[Input for this task Boundary: Start]
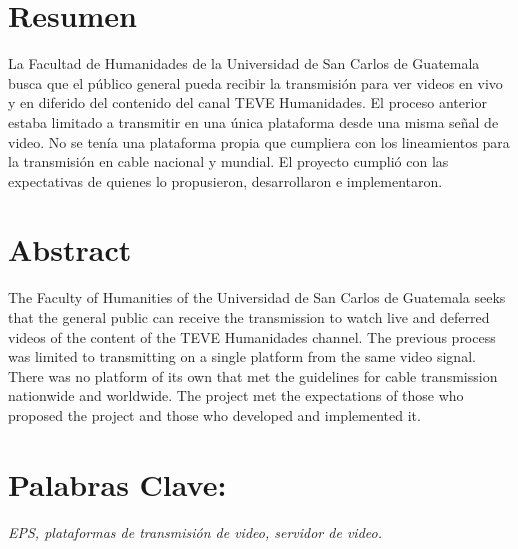 \documentclass[12pt,spanish,Letterpaper,openany]{book}
\begin{document}
\hypertarget{resumen}{%
\section*{Resumen}\label{resumen}}

La Facultad de Humanidades de la Universidad de San Carlos de Guatemala busca que el público general pueda recibir la transmisión para ver videos en vivo y en diferido del contenido del canal TEVE Humanidades. El proceso anterior estaba limitado a transmitir en una única plataforma desde una misma señal de video. No se tenía una plataforma propia que cumpliera con los lineamientos para la transmisión en cable nacional y mundial. El proyecto cumplió con las expectativas de quienes lo propusieron, desarrollaron e implementaron.

\hypertarget{abstract}{%
\section*{Abstract}\label{abstract}}

The Faculty of Humanities of the Universidad de San Carlos de Guatemala seeks that the general public can receive the transmission to watch live and deferred videos of the content of the TEVE Humanidades channel. The previous process was limited to transmitting on a single platform from the same video signal. There was no platform of its own that met the guidelines for cable transmission nationwide and worldwide. The project met the expectations of those who proposed the project and those who developed and implemented it.

\hypertarget{palabras-clave-1}{%
\section*{Palabras Clave:}\label{palabras-clave-1}}

\emph{EPS, plataformas de transmisión de video, servidor de video.}
\end{document}
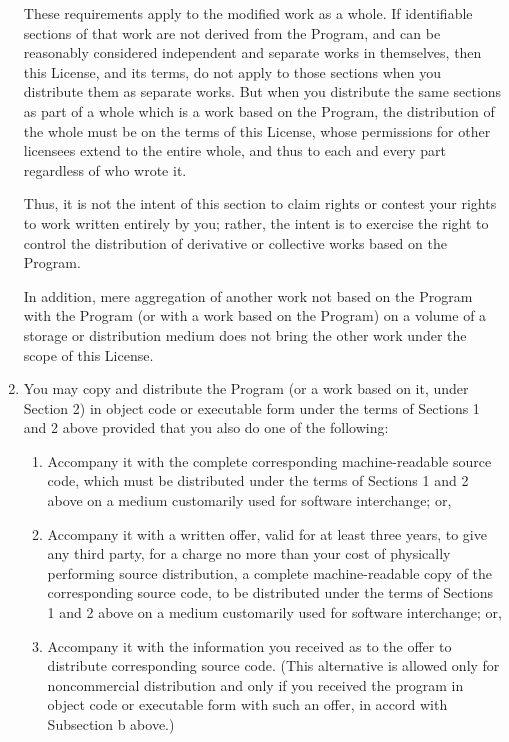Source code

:\documentclass[se]{uw-wkrpt}
\begin{document}
\begin{singlespacing}
\begin{enumerate}
These requirements apply to the modified work as a whole.  If
identifiable sections of that work are not derived from the Program,
and can be reasonably considered independent and separate works in
themselves, then this License, and its terms, do not apply to those
sections when you distribute them as separate works.  But when you
distribute the same sections as part of a whole which is a work based
on the Program, the distribution of the whole must be on the terms of
this License, whose permissions for other licensees extend to the
entire whole, and thus to each and every part regardless of who wrote it.

Thus, it is not the intent of this section to claim rights or contest
your rights to work written entirely by you; rather, the intent is to
exercise the right to control the distribution of derivative or
collective works based on the Program.

In addition, mere aggregation of another work not based on the Program
with the Program (or with a work based on the Program) on a volume of
a storage or distribution medium does not bring the other work under
the scope of this License.

\item You may copy and distribute the Program (or a work based on it,
under Section 2) in object code or executable form under the terms of
Sections 1 and 2 above provided that you also do one of the following:

    \begin{enumerate}
    \item Accompany it with the complete corresponding machine-readable
    source code, which must be distributed under the terms of Sections
    1 and 2 above on a medium customarily used for software interchange; or,

    \item Accompany it with a written offer, valid for at least three
    years, to give any third party, for a charge no more than your
    cost of physically performing source distribution, a complete
    machine-readable copy of the corresponding source code, to be
    distributed under the terms of Sections 1 and 2 above on a medium
    customarily used for software interchange; or,

    \item Accompany it with the information you received as to the offer
    to distribute corresponding source code.  (This alternative is
    allowed only for noncommercial distribution and only if you
    received the program in object code or executable form with such
    an offer, in accord with Subsection b above.)
    \end{enumerate}


\end{enumerate}
\end{singlespacing}
\end{document}
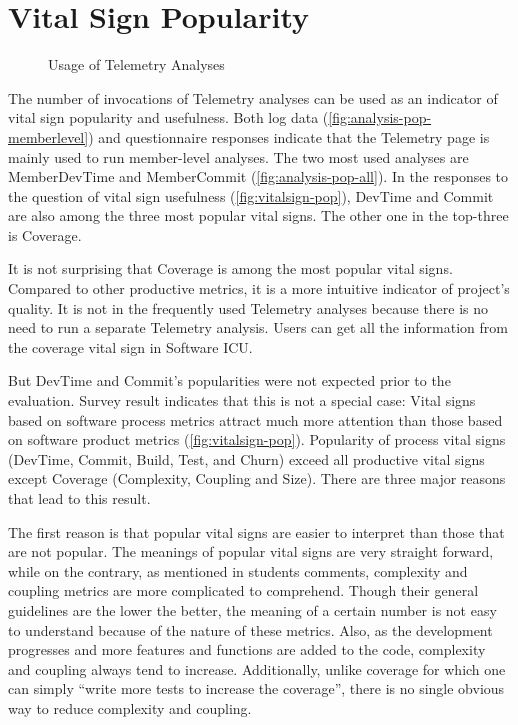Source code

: \section {Vital Sign Popularity}

\begin{figure}[htbp] %
   \centering     
   \vspace{.3in}
   \caption{Usage of Telemetry Analyses}
   \label{fig:analysis-pop}
\end{figure}

The number of invocations of Telemetry analyses can be used as an indicator of vital sign popularity and usefulness. Both log data (\autoref{fig:analysis-pop-memberlevel}) and questionnaire responses indicate that the Telemetry page is mainly used to run member-level analyses. The two most used analyses are MemberDevTime and MemberCommit (\autoref{fig:analysis-pop-all}). In the responses to the question of vital sign usefulness (\autoref{fig:vitalsign-pop}), DevTime and Commit are also among the three most popular vital signs. The other one in the top-three is Coverage. 

It is not surprising that Coverage is among the most popular vital signs. Compared to other productive metrics, it is a more intuitive indicator of project's quality. It is not in the frequently used Telemetry analyses because there is no need to run a separate Telemetry analysis. Users can get all the information from the coverage vital sign in Software ICU.

But DevTime and Commit's popularities were not expected prior to the evaluation. Survey result indicates that this is not a special case: Vital signs based on software process metrics attract much more attention than those based on software product metrics (\autoref{fig:vitalsign-pop}). Popularity of process vital signs (DevTime, Commit, Build, Test, and Churn) exceed all productive vital signs except Coverage (Complexity, Coupling and Size). There are three major reasons that lead to this result. 

The first reason is that popular vital signs are easier to interpret than those that are not popular. The meanings of popular vital signs are very straight forward, while on the contrary, as mentioned in students comments, complexity and coupling metrics are more complicated to comprehend. Though their general guidelines are the lower the better, the meaning of a certain number is not easy to understand because of the nature of these metrics. Also, as the development progresses and more features and functions are added to the code, complexity and coupling always tend to increase. Additionally, unlike coverage for which one can simply ``write more tests to increase the coverage'', there is no single obvious way to reduce complexity and coupling. 

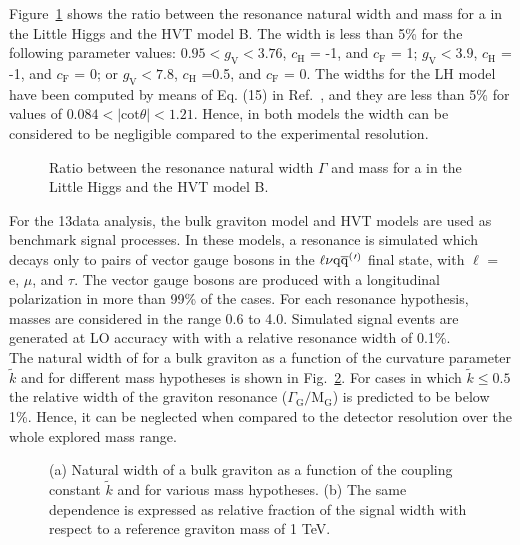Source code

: Figure~\ref{fig:WHmodelsWidth} shows the ratio between the resonance natural width and mass for a \Wpr in the Little Higgs and the HVT model B.
The width is less than 5\% for the following parameter values:
$0.95 < g_\mathrm{V} < 3.76$, $c_\mathrm{H}$ = -1, and $c_\mathrm{F}$ = 1;
$g_\mathrm{V} < 3.9$, $c_\mathrm{H}$ = -1, and $c_\mathrm{F}$ = 0;
or $g_\mathrm{V} < 7.8$, $c_\mathrm{H}$ =0.5, and $c_\mathrm{F}$ = 0.
The widths for the LH model have been computed by means of Eq. (15) in Ref.~\cite{Burdman:2002ns}, and they are less than 5\%
for values of $0.084 < |\mathrm{cot}\theta| < 1.21$. Hence, in both models the width can be considered to be negligible compared to the experimental resolution.\\

\begin{figure}[!htb]
\centering
{}
\caption{Ratio between the resonance natural width $\Gamma$ and mass for a \Wpr in the Little Higgs and the HVT model B.}
\label{fig:WHmodelsWidth}
\end{figure}

For the 13\TeV data analysis, the bulk graviton model and HVT models are used as benchmark signal processes.
In these models, a resonance is simulated which decays only to pairs of vector gauge bosons in the $\ell\nu\mathrm{q}\overline{\mathrm{q}}^({}'^){}$ final state, with $\ell$ = e, $\mu$, and $\tau$.
The vector gauge bosons are produced with a longitudinal polarization in more than 99\% of the cases.
For each resonance hypothesis, masses are considered in the range 0.6 to 4.0\TeV.
Simulated signal events are generated at LO accuracy with \amcatnlo{} with a relative resonance width of 0.1\%.\\

The natural width of for a bulk graviton as a function of the curvature parameter $\tilde{k}$ and for different mass hypotheses is shown in Fig.~\ref{fig:bulkGwidth}.
For cases in which $\tilde{k} \leq 0.5$ the relative width of the graviton resonance ($\Gamma_\mathrm{G}/\mathrm{M}_\mathrm{G}$)
is predicted to be below 1\%. Hence, it can be neglected when compared to the detector resolution over the whole explored mass range.

\begin{figure}[!htb]
\centering
{}
\caption{(a) Natural width of a bulk graviton as a function of the coupling constant $\tilde{k}$ and for various mass hypotheses. (b) The same dependence is expressed as relative fraction of the signal width with respect to a reference graviton mass of 1 TeV.}
\label{fig:bulkGwidth}
\end{figure}

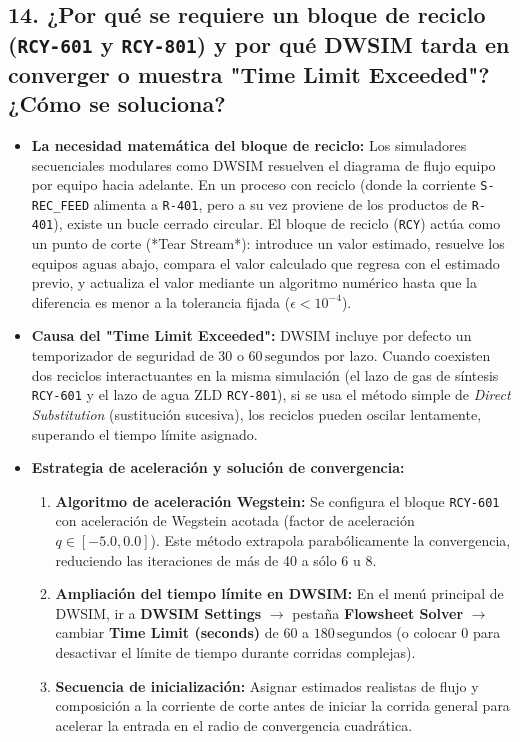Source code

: \documentclass[11pt,a4paper]{article}
\begin{document}
\subsection{14. ¿Por qué se requiere un bloque de reciclo (\texttt{RCY-601} y \texttt{RCY-801}) y por qué DWSIM tarda en converger o muestra "Time Limit Exceeded"? ¿Cómo se soluciona?}
\begin{itemize}
    \item \textbf{La necesidad matemática del bloque de reciclo:} Los simuladores secuenciales modulares como DWSIM resuelven el diagrama de flujo equipo por equipo hacia adelante. En un proceso con reciclo (donde la corriente \texttt{S-REC\_FEED} alimenta a \texttt{R-401}, pero a su vez proviene de los productos de \texttt{R-401}), existe un bucle cerrado circular. El bloque de reciclo (\texttt{RCY}) actúa como un punto de corte (*Tear Stream*): introduce un valor estimado, resuelve los equipos aguas abajo, compara el valor calculado que regresa con el estimado previo, y actualiza el valor mediante un algoritmo numérico hasta que la diferencia es menor a la tolerancia fijada ($\epsilon < 10^{-4}$).
    \item \textbf{Causa del "Time Limit Exceeded":} DWSIM incluye por defecto un temporizador de seguridad de $30\text{ o }60\,\text{segundos}$ por lazo. Cuando coexisten dos reciclos interactuantes en la misma simulación (el lazo de gas de síntesis \texttt{RCY-601} y el lazo de agua ZLD \texttt{RCY-801}), si se usa el método simple de \textit{Direct Substitution} (sustitución sucesiva), los reciclos pueden oscilar lentamente, superando el tiempo límite asignado.
    \item \textbf{Estrategia de aceleración y solución de convergencia:}
    \begin{enumerate}
        \item \textbf{Algoritmo de aceleración Wegstein:} Se configura el bloque \texttt{RCY-601} con aceleración de Wegstein acotada (factor de aceleración $q \in [-5.0, 0.0]$). Este método extrapola parabólicamente la convergencia, reduciendo las iteraciones de más de 40 a sólo 6 u 8.
        \item \textbf{Ampliación del tiempo límite en DWSIM:} En el menú principal de DWSIM, ir a \textbf{DWSIM Settings} $\to$ pestaña \textbf{Flowsheet Solver} $\to$ cambiar \textbf{Time Limit (seconds)} de $60$ a \textbf{$180\,\text{segundos}$} (o colocar $0$ para desactivar el límite de tiempo durante corridas complejas).
        \item \textbf{Secuencia de inicialización:} Asignar estimados realistas de flujo y composición a la corriente de corte antes de iniciar la corrida general para acelerar la entrada en el radio de convergencia cuadrática.
    \end{enumerate}
\end{itemize}
\end{document}
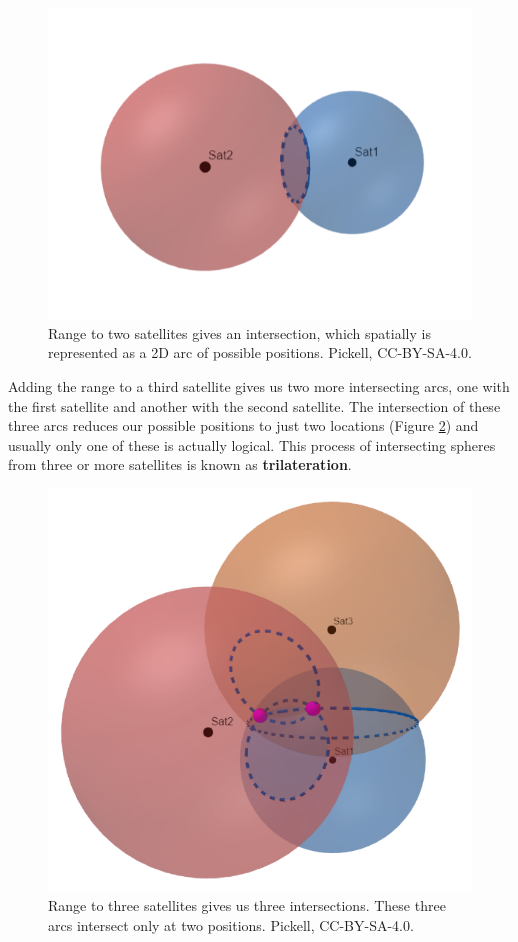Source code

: \documentclass[
]{book}
\begin{document}
\begin{figure}
\includegraphics[width=0.75\linewidth]{images/14-two-gnss-satellites} \caption{Range to two satellites gives an intersection, which spatially is represented as a 2D arc of possible positions. Pickell, CC-BY-SA-4.0.}\label{fig:14-two-gnss-satellites}
\end{figure}

Adding the range to a third satellite gives us two more intersecting arcs, one with the first satellite and another with the second satellite. The intersection of these three arcs reduces our possible positions to just two locations (Figure \ref{fig:14-three-gnss-satellites}) and usually only one of these is actually logical. This process of intersecting spheres from three or more satellites is known as \textbf{trilateration}.

\begin{figure}
\includegraphics[width=0.75\linewidth]{images/14-three-gnss-satellites} \caption{Range to three satellites gives us three intersections. These three arcs intersect only at two positions. Pickell, CC-BY-SA-4.0.}\label{fig:14-three-gnss-satellites}
\end{figure}
\end{document}
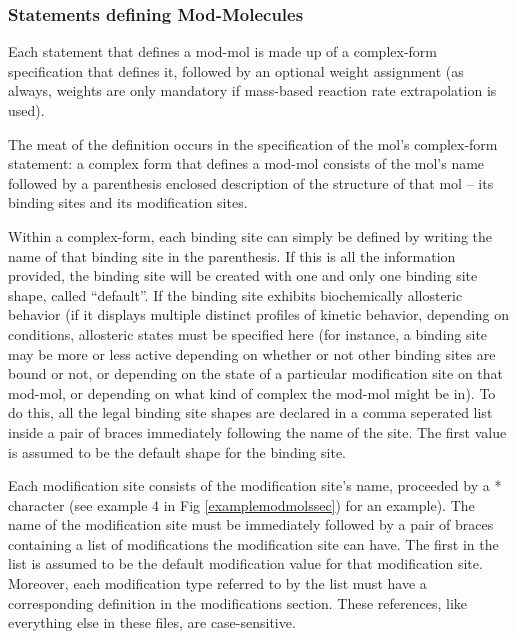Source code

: \subsubsection{Statements defining Mod-Molecules}
Each statement that defines a mod-mol is made up of a complex-form
specification that defines it, followed by an optional weight
assignment (as always, weights are only mandatory if mass-based
reaction rate extrapolation is used).

The meat of the definition occurs in the specification of the mol's
complex-form statement: a complex form that defines a mod-mol consists
of the mol's name followed by a parenthesis enclosed description of the
structure of that mol -- its binding sites and its modification sites.

Within a complex-form, each binding site can simply be defined by
writing the name of that binding site in the parenthesis.  If this is
all the information provided, the binding site will be created with
one and only one binding site shape, called ``default''.  If the
binding site exhibits biochemically allosteric behavior (if it
displays multiple distinct profiles of kinetic behavior, depending on
conditions, allosteric states must be specified here (for instance, a
binding site may be more or less active depending on whether or not
other binding sites are bound or not, or depending on the state of a
particular modification site on that mod-mol, or depending on what
kind of complex the mod-mol might be in).  To do this, all the legal
binding site shapes are declared in a comma seperated list inside a
pair of braces immediately following the name of the site.  The first
value is assumed to be the default shape for the binding site.

Each modification site consists of the modification site's name,
proceeded by a * character (see example 4 in Fig
\ref{examplemodmolssec}) for an example).  The name of the
modification site must be immediately followed by a pair of braces
containing a list of modifications the modification site can have.
The first in the list is assumed to be the default modification value
for that modification site.  Moreover, each modification type referred
to by the list must have a corresponding definition in the
modifications section.  These references, like everything else in
these files, are case-sensitive.

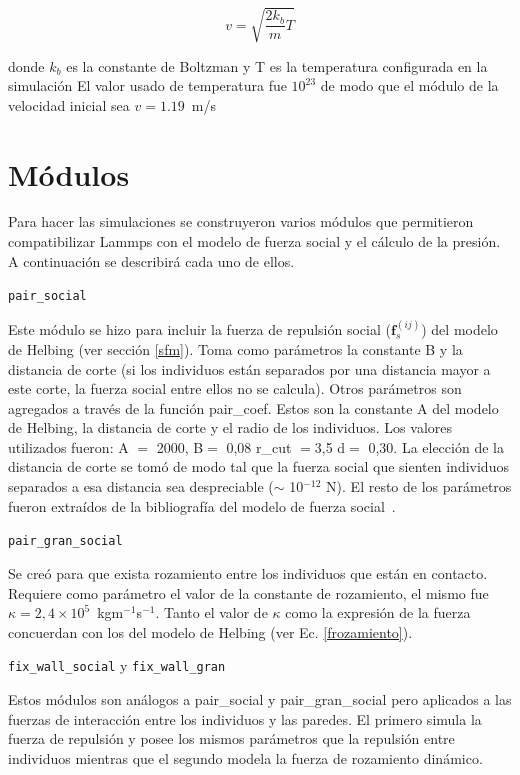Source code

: \begin{equation}
v=\sqrt{\frac{2k_b}{m}T}
\end{equation}

donde $k_b$ es la constante de Boltzman y T es la temperatura configurada en la simulación
El valor usado de temperatura fue $10^{23}$ de modo que el módulo de la velocidad inicial sea $v=1.19$~m/s




\section{\label{modulos}Módulos}

Para hacer las simulaciones se construyeron varios módulos que permitieron compatibilizar Lammps con el modelo de fuerza social y el cálculo de la presión. A continuación se describirá cada uno de ellos. 

{\Large {\tt pair\_social}}

Este módulo se hizo para incluir la fuerza de repulsión social ($\mathbf{f}_s^{(ij)}$) del modelo de Helbing (ver sección \ref{sfm}). Toma como parámetros la constante B y la distancia de corte (si los individuos están separados por una distancia mayor a este corte, la fuerza social entre ellos no se calcula).
Otros parámetros son agregados a través de la función pair\_coef. Estos son la constante A del modelo de Helbing, la distancia 
de corte y el radio de los individuos. Los valores utilizados fueron: A $=$ 2000, B$=$ 0,08 r\_cut $=$3,5 d$=$ 0,30.
La elección de la distancia de corte se tomó de modo tal que la fuerza social que sienten individuos separados a esa distancia
sea despreciable ($\sim$ 10$^{-12}$ N). El resto de los parámetros fueron extraídos de la bibliografía del modelo de fuerza social~\cite{Helbing1}.

{\Large {\tt pair\_gran\_social}}

Se creó para que exista rozamiento entre los individuos que están en contacto. Requiere como parámetro el valor de la constante de rozamiento, el mismo fue $\kappa =2,4 \times 10^5$~kgm$^{-1}$s$^{-1}$. Tanto el valor de $\kappa$ como la expresión de la fuerza concuerdan con los del modelo de Helbing (ver Ec. \ref{frozamiento}).

{\Large {\tt fix\_wall\_social} y {\tt fix\_wall\_gran}}

Estos módulos son análogos a pair\_social y pair\_gran\_social pero aplicados a las fuerzas de interacción entre los individuos y las paredes. El primero simula la fuerza de repulsión y posee los mismos parámetros que la repulsión entre individuos mientras que el segundo modela la fuerza de rozamiento dinámico.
[Input for this task Boundary: End]
- _Task brief_:
Your answer should consist of the lines of the listing that contain "Little", copied as they stand.

- _Written answer_:
: Figure~\ref{fig:WHmodelsWidth} shows the ratio between the resonance natural width and mass for a \Wpr in the Little Higgs and the HVT model B.
\caption{Ratio between the resonance natural width $\Gamma$ and mass for a \Wpr in the Little Higgs and the HVT model B.}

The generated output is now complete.